We can look other Latin words that seem related and for which we have more evidence of the vowel quantity. For example, one useful source of information about the length of vowels with hidden quantity in the past participle or supine stem is the conjugation of prefixed verbs that display vowel reduction in the present stem. Because Latin vowel reduction affected short vowels (and the first elements of diphthongs), but not long monophthongal vowels, we know that a form like confectum (the supine of conficio, from con- + facio) has a short /e/ corresponding to a short /a/ in the unprefixed form factum. In contrast, the verb confringo (from con- + frango) shows vowel reduction in the present stem, but not in the supine confractum. The fact that vowel reduction affects the a in frang- but not the a in fract- implies that they had different quantities: /frang/ vs. /fraːkt/.

We can also look at words in related Indo-European languages (such as Greek or Sanskrit) that might have clearer indications of the historical vowel length. (I can't think of an example of this, sorry.)

Sources of uncertainty: Sometimes the etymology of a term is unclear. It’s also possible that that the length of the vowel in one or both of the languages was affected by some unknown sound change or analogical process, or by the process of ablaut which could cause roots to have multiple forms with different vowel quantities already in Proto-Indo-European.


I only listed "sources of uncertainty" to try to be reserved about what we know. I think that in most cases, the quantity of a vowel is known fairly well because we have several different sources that agree with each other. A good dictionary should indicate any areas of true uncertainty by some method like not marking length on the vowel, marking it with both a macron and a breve, or including a discussion of the pronunciation. In my experience, I feel references have misled me about hidden quantity in only a few cases, each time by the use of macrons, since macrons are unfortunately ambiguous between indicating vowel length or syllable length.
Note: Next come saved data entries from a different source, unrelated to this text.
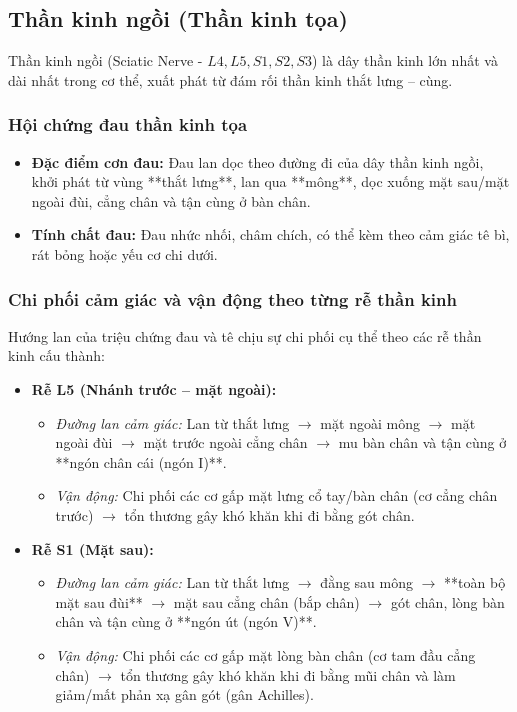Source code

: \subsection{Thần kinh ngồi (Thần kinh tọa)}

Thần kinh ngồi (Sciatic Nerve - $L4, L5, S1, S2, S3$) là dây thần kinh lớn nhất và dài nhất trong cơ thể, xuất phát từ đám rối thần kinh thắt lưng -- cùng.

\subsubsection{Hội chứng đau thần kinh tọa}
\begin{itemize}
    \item \textbf{Đặc điểm cơn đau:} Đau lan dọc theo đường đi của dây thần kinh ngồi, khởi phát từ vùng **thắt lưng**, lan qua **mông**, dọc xuống mặt sau/mặt ngoài đùi, cẳng chân và tận cùng ở bàn chân.
    \item \textbf{Tính chất đau:} Đau nhức nhối, châm chích, có thể kèm theo cảm giác tê bì, rát bỏng hoặc yếu cơ chi dưới.
\end{itemize}

\subsubsection{Chi phối cảm giác và vận động theo từng rễ thần kinh}
Hướng lan của triệu chứng đau và tê chịu sự chi phối cụ thể theo các rễ thần kinh cấu thành:

\begin{itemize}
    \item \textbf{Rễ L5 (Nhánh trước -- mặt ngoài):}
    \begin{itemize}
        \item \textit{Đường lan cảm giác:} Lan từ thắt lưng $\rightarrow$ mặt ngoài mông $\rightarrow$ mặt ngoài đùi $\rightarrow$ mặt trước ngoài cẳng chân $\rightarrow$ mu bàn chân và tận cùng ở **ngón chân cái (ngón I)**.
        \item \textit{Vận động:} Chi phối các cơ gấp mặt lưng cổ tay/bàn chân (cơ cẳng chân trước) $\rightarrow$ tổn thương gây khó khăn khi đi bằng gót chân.
    \end{itemize}

    \item \textbf{Rễ S1 (Mặt sau):}
    \begin{itemize}
        \item \textit{Đường lan cảm giác:} Lan từ thắt lưng $\rightarrow$ đằng sau mông $\rightarrow$ **toàn bộ mặt sau đùi** $\rightarrow$ mặt sau cẳng chân (bắp chân) $\rightarrow$ gót chân, lòng bàn chân và tận cùng ở **ngón út (ngón V)**.
        \item \textit{Vận động:} Chi phối các cơ gấp mặt lòng bàn chân (cơ tam đầu cẳng chân) $\rightarrow$ tổn thương gây khó khăn khi đi bằng mũi chân và làm giảm/mất phản xạ gân gót (gân Achilles).
    \end{itemize}
\end{itemize}

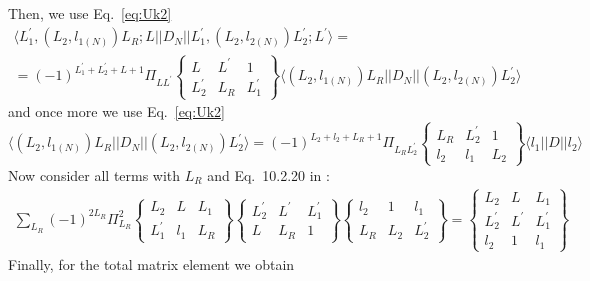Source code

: \documentclass[a4paper,oneside,12pt]{extarticle}
\begin{document}
%
Then, we use Eq.~\ref{eq:Uk2}
%
\begin{multline}
\langle L_1^{\prime}, (L_2, l_{1(N)}) L_R ; L || D_N || L_1^{\prime}, (L_2, l_{2(N)}) L_2^{\prime} ; L^{\prime} \rangle = \\ =
(-1)^{L_1^{\prime}+L_2^{\prime}+L+1} \Pi_{LL^{\prime}}
\left \{
\begin{array}{ccc}
L & L^{\prime} & 1 \\
L_2^{\prime} & L_R & L_1^{\prime}
\end{array}
\right \}
\langle (L_2, l_{1(N)}) L_R || D_N || (L_2, l_{2(N)}) L_2^{\prime} \rangle
\end{multline}
%
and once more we use Eq.~\ref{eq:Uk2}
%
\begin{equation}
\langle (L_2, l_{1(N)}) L_R || D_N || (L_2, l_{2(N)}) L_2^{\prime} \rangle = 
(-1)^{L_2+l_2+L_R+1} \Pi_{L_R L_2^{\prime}}
\left \{
\begin{array}{ccc}
L_R & L_2^{\prime} & 1 \\
l_2 & l_1 & L_2
\end{array}
\right \}
\langle l_1 || D || l_2 \rangle
\end{equation}
%
Now consider all terms with $L_R$ and Eq.~10.2.20 in \cite{Varshalovich}:
%
\begin{multline}
\sum_{L_R} (-1)^{2L_R} \Pi_{L_R}^2
\left \{
\begin{array}{ccc}
L_2 & L & L_1 \\
L_1^{\prime} & l_1 & L_R
\end{array}
\right \}
\left \{
\begin{array}{ccc}
L_2^{\prime} & L^{\prime} & L_1^{\prime} \\
L & L_R & 1
\end{array}
\right \}
\left \{
\begin{array}{ccc}
l_2 & 1 & l_1 \\
L_R & L_2 & L_2^{\prime}
\end{array}
\right \} =
\left \{
\begin{array}{ccc}
L_2 & L & L_1 \\
L_2^{\prime} & L^{\prime} & L_1^{\prime} \\
l_2 & 1 & l_1
\end{array}
\right \}
\end{multline}
%
Finally, for the total matrix element we obtain
%
\end{document}
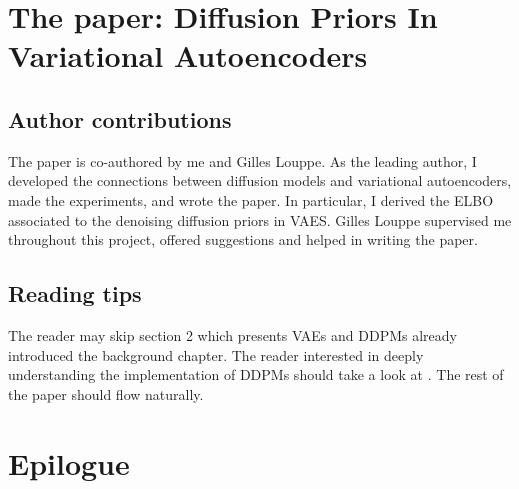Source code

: \section{The paper: Diffusion Priors In Variational Autoencoders}

\subsection{Author contributions}
The paper is co-authored by me and Gilles Louppe. As the leading author, I developed the connections between diffusion models and variational autoencoders, made the experiments, and wrote the paper. In particular, I derived the ELBO associated to the denoising diffusion priors in VAES. Gilles Louppe supervised me throughout this project, offered suggestions and helped in writing the paper.

\subsection{Reading tips}
The reader may skip section 2 which presents VAEs and DDPMs already introduced the background chapter. The reader interested in deeply understanding the implementation of DDPMs should take a look at \citet{ho_denoising_2020}. The rest of the paper should flow naturally.




\section{Epilogue}
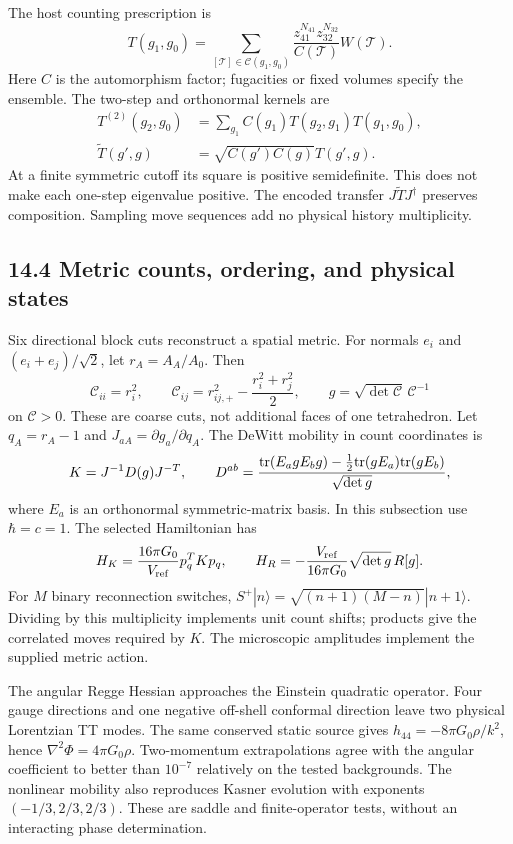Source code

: \documentclass[11pt]{article}
\begin{document}
The host counting prescription is
\[
T(g_1,g_0)=\sum_{[\mathcal T]\in\mathcal C(g_1,g_0)}
\frac{z_{41}^{N_{41}}z_{32}^{N_{32}}}{C(\mathcal T)}
W(\mathcal T).
\]
Here \(C\) is the automorphism factor; fugacities or fixed
volumes specify the ensemble. The two-step and orthonormal
kernels are
\[
\begin{split}
T^{(2)}(g_2,g_0)&=\sum_{g_1}C(g_1)T(g_2,g_1)T(g_1,g_0),\\
\widetilde T(g',g)&=\sqrt{C(g')C(g)}T(g',g).
\end{split}
\]
At a finite symmetric cutoff its square is positive
semidefinite. This does not make each one-step eigenvalue
positive. The encoded transfer \(J\widetilde TJ^\dagger\)
preserves composition. Sampling move sequences add no
physical history multiplicity.

\subsection{14.4 Metric counts, ordering, and physical states}

Six directional block cuts reconstruct a spatial metric.
For normals \(e_i\) and \((e_i+e_j)/\sqrt2\), let
\(r_A=A_A/A_0\). Then
\[
\mathcal C_{ii}=r_i^2,\qquad
\mathcal C_{ij}=r_{ij,+}^2-\frac{r_i^2+r_j^2}{2},\qquad
\boxed{g=\sqrt{\det\mathcal C}\,\mathcal C^{-1}}
\]
on \(\mathcal C>0\). These are coarse cuts, not additional
faces of one tetrahedron. Let \(q_A=r_A-1\) and
\(J_{aA}=\partial g_a/\partial q_A\). The DeWitt mobility
in count coordinates is
\[
K=J^{-1}D(g)J^{-T},\qquad
D^{ab}=\frac{{\rm tr}(E_agE_bg)
-\tfrac12{\rm tr}(gE_a){\rm tr}(gE_b)}
{\sqrt{\det g}},
\]
where \(E_a\) is an orthonormal symmetric-matrix basis.
In this subsection use \(\hbar=c=1\).
The selected Hamiltonian has
\[
H_K=\frac{16\pi G_0}{V_{\rm ref}}p_q^TKp_q,\qquad
H_R=-\frac{V_{\rm ref}}{16\pi G_0}\sqrt{\det g}\,R[g].
\]
For \(M\) binary reconnection switches,
\(S^+|n\rangle=\sqrt{(n+1)(M-n)}|n+1\rangle\).
Dividing by this multiplicity implements unit count shifts;
products give the correlated moves required by \(K\).
The microscopic amplitudes implement the supplied metric action.

The angular Regge Hessian approaches the Einstein quadratic
operator. Four gauge directions and one negative off-shell
conformal direction leave two physical Lorentzian TT modes.
The same conserved static source gives
\(h_{44}=-8\pi G_0\rho/k^2\), hence
\(\nabla^2\Phi=4\pi G_0\rho\).
Two-momentum extrapolations agree with the angular coefficient
to better than \(10^{-7}\) relatively on the tested backgrounds.
The nonlinear mobility also reproduces Kasner evolution with
exponents \((-1/3,2/3,2/3)\).
These are saddle and finite-operator tests, without an
interacting phase determination.
\end{document}
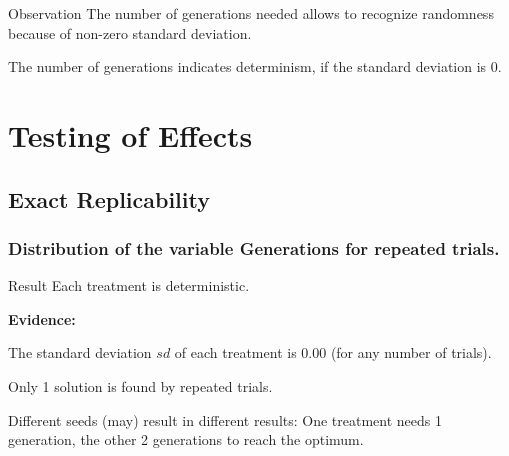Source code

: \documentclass[18pt,c]{beamer}
\makeatletter
\let\beamer@writeslidentry@miniframeson=\beamer@writeslidentry
\newcommand*{\miniframeson}{\let\beamer@writeslidentry=\beamer@writeslidentry@miniframeson}
\makeatother
\begin{document}
\begin{frame}
\vspace*{2mm}
\begin{block}{
Observation
}
The number of generations needed allows to recognize randomness
because of non-zero standard deviation.
 
The number of generations indicates determinism,
if the standard deviation is $0$.
\end{block}
\end{frame}%
\miniframeson
\section{Testing of Effects}
\miniframeson
\subsection{Exact Replicability}
 \begin{frame}
 \fontsize{8pt}{9pt}\selectfont
 \frametitle{ Distribution of the variable Generations for repeated trials. }

 \label{ExpCStatsTable003.tex}  
 \end{frame}

\begin{frame}
\vspace*{2mm}
\begin{block}{
Result
}
Each treatment is deterministic.
 
{\bf Evidence:}
 
The standard deviation $sd$ of each treatment is $0.00$
(for any number of trials).
 
Only 1 solution is found by repeated trials.
 
Different seeds (may) result in different results:
One treatment needs 1 generation, the other 2 generations to reach the optimum.
\end{block}
\end{frame}%
\miniframeson
\end{document}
The examples I can think of are: far (which Lewis transcribes as "fār"; Charles Edwin Bennett says it was the final consonant, not the vowel that was long) and major (which Lewis and Short transcribe as "mājor"; Allen says the "a" was short and the "j" was long). It may also be relevant that neither of these has two written consonants after the vowel, so the dictionary authors might have felt a macron on the vowel was the only option for indicating that the syllable was heavy.